Openness theology roots its popular appeal in the biblical picture of a God who is passionately loving and bent on rescuing the lost creatures he loves. Open theists believe that God responds to his creation and actually changes his plans as a result of how humans respond to him. In Most Moved Mover, Clark Pinnock argues that we need to have a view of God centered on God's open, relational, and responsive love for his creation. That picture of God has important implications for prayer, for prophecy, foreschatology, and for believers interested in thinking about God in new ways.
In 1994, Clark Pinnock along with four other scholars published The Openness of God, which set out a new evangelical vision of God centered on his open, relational, and responsive love for creation.
Since then, dozens of books and articles have been written to discuss the open view of God. It has become a major subject of debate within the Evangelical Theological Society, and Christianity Today has called for ongoing study of the subject by both classical theists and openness theologians. Now Pinnock, in an effort to continue ongoing conversation, returns with Most Moved Mover to defend the open view of God against criticism.
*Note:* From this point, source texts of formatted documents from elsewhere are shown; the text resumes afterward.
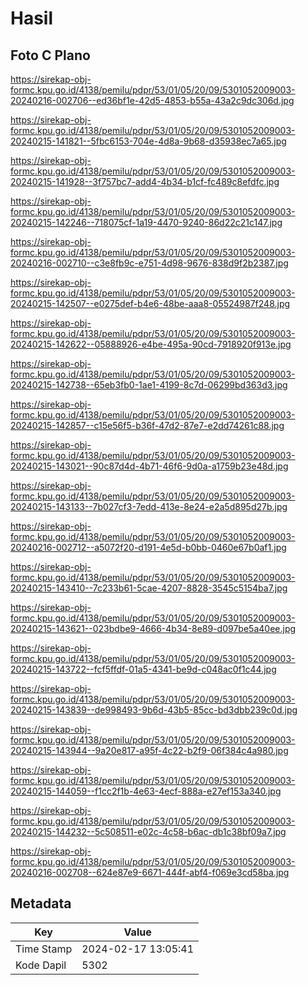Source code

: # Hasil

## Foto C Plano

https://sirekap-obj-formc.kpu.go.id/4138/pemilu/pdpr/53/01/05/20/09/5301052009003-20240216-002706--ed36bf1e-42d5-4853-b55a-43a2c9dc306d.jpg

https://sirekap-obj-formc.kpu.go.id/4138/pemilu/pdpr/53/01/05/20/09/5301052009003-20240215-141821--5fbc6153-704e-4d8a-9b68-d35938ec7a65.jpg

https://sirekap-obj-formc.kpu.go.id/4138/pemilu/pdpr/53/01/05/20/09/5301052009003-20240215-141928--3f757bc7-add4-4b34-b1cf-fc489c8efdfc.jpg

https://sirekap-obj-formc.kpu.go.id/4138/pemilu/pdpr/53/01/05/20/09/5301052009003-20240215-142246--718075cf-1a19-4470-9240-86d22c21c147.jpg

https://sirekap-obj-formc.kpu.go.id/4138/pemilu/pdpr/53/01/05/20/09/5301052009003-20240216-002710--c3e8fb9c-e751-4d98-9676-838d9f2b2387.jpg

https://sirekap-obj-formc.kpu.go.id/4138/pemilu/pdpr/53/01/05/20/09/5301052009003-20240215-142507--e0275def-b4e6-48be-aaa8-05524987f248.jpg

https://sirekap-obj-formc.kpu.go.id/4138/pemilu/pdpr/53/01/05/20/09/5301052009003-20240215-142622--05888926-e4be-495a-90cd-7918920f913e.jpg

https://sirekap-obj-formc.kpu.go.id/4138/pemilu/pdpr/53/01/05/20/09/5301052009003-20240215-142738--65eb3fb0-1ae1-4199-8c7d-06299bd363d3.jpg

https://sirekap-obj-formc.kpu.go.id/4138/pemilu/pdpr/53/01/05/20/09/5301052009003-20240215-142857--c15e56f5-b36f-47d2-87e7-e2dd74261c88.jpg

https://sirekap-obj-formc.kpu.go.id/4138/pemilu/pdpr/53/01/05/20/09/5301052009003-20240215-143021--90c87d4d-4b71-46f6-9d0a-a1759b23e48d.jpg

https://sirekap-obj-formc.kpu.go.id/4138/pemilu/pdpr/53/01/05/20/09/5301052009003-20240215-143133--7b027cf3-7edd-413e-8e24-e2a5d895d27b.jpg

https://sirekap-obj-formc.kpu.go.id/4138/pemilu/pdpr/53/01/05/20/09/5301052009003-20240216-002712--a5072f20-d191-4e5d-b0bb-0460e67b0af1.jpg

https://sirekap-obj-formc.kpu.go.id/4138/pemilu/pdpr/53/01/05/20/09/5301052009003-20240215-143410--7c233b61-5cae-4207-8828-3545c5154ba7.jpg

https://sirekap-obj-formc.kpu.go.id/4138/pemilu/pdpr/53/01/05/20/09/5301052009003-20240215-143621--023bdbe9-4666-4b34-8e89-d097be5a40ee.jpg

https://sirekap-obj-formc.kpu.go.id/4138/pemilu/pdpr/53/01/05/20/09/5301052009003-20240215-143722--fcf5ffdf-01a5-4341-be9d-c048ac0f1c44.jpg

https://sirekap-obj-formc.kpu.go.id/4138/pemilu/pdpr/53/01/05/20/09/5301052009003-20240215-143839--de998493-9b6d-43b5-85cc-bd3dbb239c0d.jpg

https://sirekap-obj-formc.kpu.go.id/4138/pemilu/pdpr/53/01/05/20/09/5301052009003-20240215-143944--9a20e817-a95f-4c22-b2f9-06f384c4a980.jpg

https://sirekap-obj-formc.kpu.go.id/4138/pemilu/pdpr/53/01/05/20/09/5301052009003-20240215-144059--f1cc2f1b-4e63-4ecf-888a-e27ef153a340.jpg

https://sirekap-obj-formc.kpu.go.id/4138/pemilu/pdpr/53/01/05/20/09/5301052009003-20240215-144232--5c508511-e02c-4c58-b6ac-db1c38bf09a7.jpg

https://sirekap-obj-formc.kpu.go.id/4138/pemilu/pdpr/53/01/05/20/09/5301052009003-20240216-002708--624e87e9-6671-444f-abf4-f069e3cd58ba.jpg


## Metadata

| Key        | Value               |
| ---------- | ------------------- |
| Time Stamp | 2024-02-17 13:05:41 |
| Kode Dapil | 5302                |



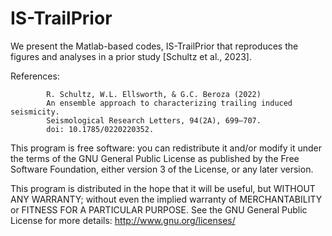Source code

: # IS-TrailPrior

We present the Matlab-based codes, IS-TrailPrior that reproduces the figures and analyses in a prior study [Schultz et al., 2023].

References: 
            
            R. Schultz, W.L. Ellsworth, & G.C. Beroza (2022)
            An ensemble approach to characterizing trailing induced seismicity.
            Seismological Research Letters, 94(2A), 699–707.
            doi: 10.1785/0220220352.


This program is free software: you can redistribute it and/or modify it under the terms of the GNU General Public License as published by the Free Software Foundation, either version 3 of the License, or any later version.

This program is distributed in the hope that it will be useful, but WITHOUT ANY WARRANTY; without even the implied warranty of MERCHANTABILITY or FITNESS FOR A PARTICULAR PURPOSE.  See the GNU General Public License for more details: http://www.gnu.org/licenses/
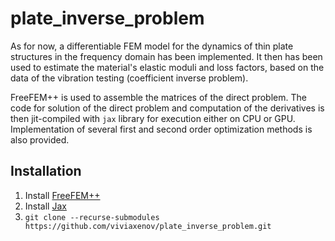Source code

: # plate_inverse_problem

As for now, a differentiable FEM model for the dynamics of thin plate structures in the frequency domain has been implemented. 
It then has been used to estimate the material's elastic moduli and loss factors, based on the data of the vibration testing (coefficient inverse problem).


FreeFEM++ is used to assemble the matrices of the direct problem. 
The code for solution of the direct problem and computation of the derivatives is then jit-compiled with `jax` library for execution either on CPU or GPU.
Implementation of several first and second order optimization methods is also provided.

## Installation

1. Install [FreeFEM++](https://freefem.org/)
2. Install [Jax](https://github.com/google/jax)
3. `git clone --recurse-submodules https://github.com/viviaxenov/plate_inverse_problem.git`

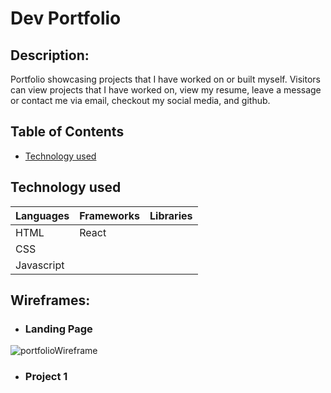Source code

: # Dev Portfolio

## Description:
Portfolio showcasing projects that I have worked on or built myself. 
Visitors can view projects that I have worked on, view my resume, leave a message or contact me via email, checkout my social media, and github.

## Table of Contents
- [Technology used](#technology-used)

## Technology used

| Languages | Frameworks | Libraries |
|-----------|------------|-----------|
|    HTML   |     React  |           |
|    CSS    |            |           |
| Javascript|            |           |

## Wireframes:
- ### Landing Page
![portfolioWireframe](https://github.com/Anmitchell/portfolio/assets/42525927/e4987231-fdf9-483f-9fbb-9ef9909c809d)
- ### Project 1


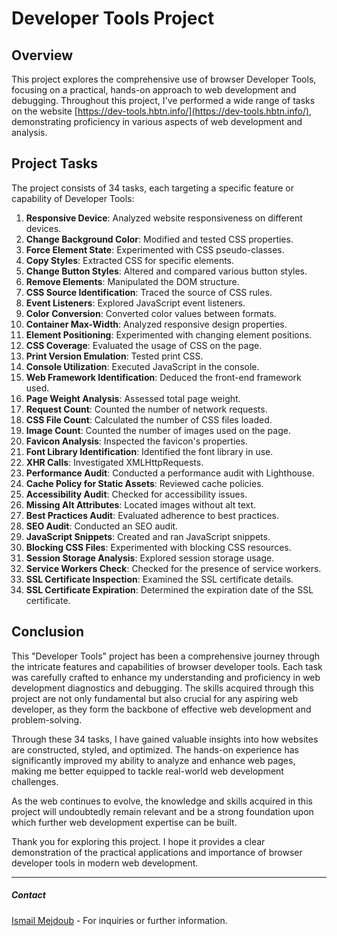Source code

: # Developer Tools Project

## Overview

This project explores the comprehensive use of browser Developer Tools, focusing on a practical, hands-on approach to web development and debugging. Throughout this project, I've performed a wide range of tasks on the website [https://dev-tools.hbtn.info/](https://dev-tools.hbtn.info/), demonstrating proficiency in various aspects of web development and analysis.

## Project Tasks

The project consists of 34 tasks, each targeting a specific feature or capability of Developer Tools:

1. **Responsive Device**: Analyzed website responsiveness on different devices.
2. **Change Background Color**: Modified and tested CSS properties.
3. **Force Element State**: Experimented with CSS pseudo-classes.
4. **Copy Styles**: Extracted CSS for specific elements.
5. **Change Button Styles**: Altered and compared various button styles.
6. **Remove Elements**: Manipulated the DOM structure.
7. **CSS Source Identification**: Traced the source of CSS rules.
8. **Event Listeners**: Explored JavaScript event listeners.
9. **Color Conversion**: Converted color values between formats.
10. **Container Max-Width**: Analyzed responsive design properties.
11. **Element Positioning**: Experimented with changing element positions.
12. **CSS Coverage**: Evaluated the usage of CSS on the page.
13. **Print Version Emulation**: Tested print CSS.
14. **Console Utilization**: Executed JavaScript in the console.
15. **Web Framework Identification**: Deduced the front-end framework used.
16. **Page Weight Analysis**: Assessed total page weight.
17. **Request Count**: Counted the number of network requests.
18. **CSS File Count**: Calculated the number of CSS files loaded.
19. **Image Count**: Counted the number of images used on the page.
20. **Favicon Analysis**: Inspected the favicon's properties.
21. **Font Library Identification**: Identified the font library in use.
22. **XHR Calls**: Investigated XMLHttpRequests.
23. **Performance Audit**: Conducted a performance audit with Lighthouse.
24. **Cache Policy for Static Assets**: Reviewed cache policies.
25. **Accessibility Audit**: Checked for accessibility issues.
26. **Missing Alt Attributes**: Located images without alt text.
27. **Best Practices Audit**: Evaluated adherence to best practices.
28. **SEO Audit**: Conducted an SEO audit.
29. **JavaScript Snippets**: Created and ran JavaScript snippets.
30. **Blocking CSS Files**: Experimented with blocking CSS resources.
31. **Session Storage Analysis**: Explored session storage usage.
32. **Service Workers Check**: Checked for the presence of service workers.
33. **SSL Certificate Inspection**: Examined the SSL certificate details.
34. **SSL Certificate Expiration**: Determined the expiration date of the SSL certificate.


## Conclusion

This "Developer Tools" project has been a comprehensive journey through the intricate features and capabilities of browser developer tools. Each task was carefully crafted to enhance my understanding and proficiency in web development diagnostics and debugging. The skills acquired through this project are not only fundamental but also crucial for any aspiring web developer, as they form the backbone of effective web development and problem-solving.

Through these 34 tasks, I have gained valuable insights into how websites are constructed, styled, and optimized. The hands-on experience has significantly improved my ability to analyze and enhance web pages, making me better equipped to tackle real-world web development challenges.

As the web continues to evolve, the knowledge and skills acquired in this project will undoubtedly remain relevant and be a strong foundation upon which further web development expertise can be built.

Thank you for exploring this project. I hope it provides a clear demonstration of the practical applications and importance of browser developer tools in modern web development.

---

##### Contact

[Ismail Mejdoub](mailto:6235@holbertonstudents.com) - For inquiries or further information.

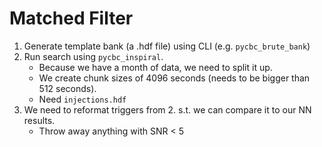 # Matched Filter

1. Generate template bank (a .hdf file) using CLI (e.g. `pycbc_brute_bank`)
2. Run search using `pycbc_inspiral`. 
    - Because we have a month of data, we need to split it up. 
    - We create chunk sizes of 4096 seconds (needs to be bigger than 512 
      seconds).
    - Need `injections.hdf`
3. We need to reformat triggers from 2. s.t. we can compare it to our NN results.
   - Throw away anything with SNR < 5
Most Moved Mover, the most passionate and articulate defense of openness theology to date, begins with an analysis of the heated debate sparked by the publication of The Openness of God. Pinnock then clears up misconceptions about openness theology, points out areas of agreement between classical and openness theologians, and lays the groundwork for future discussions.
From an insider's perspective, Pinnock takes readers deep into the openness debate that is shaking the evangelical movement, detailing reactions and replies from thinkers as diverse as Millard Erickson, Greg Boyd, and John Polkinghorne.
Most Moved Mover is sure to inform all evangelicals, regardless of their viewpoint, of the latest developments concerning the open view of God movement. It will be required reading in the academy and for church leaders who want to keep current with the ongoing evangelical debate about God's nature and attributes.
Clark H. Pinnock (1937-2010) was professor of theology at McMaster Divinity College, Hamilton, Ontario. He received his PhD from the University of Manchester and authored, edited, or coauthored more than twenty books, including More Than One Way and The Openness of God.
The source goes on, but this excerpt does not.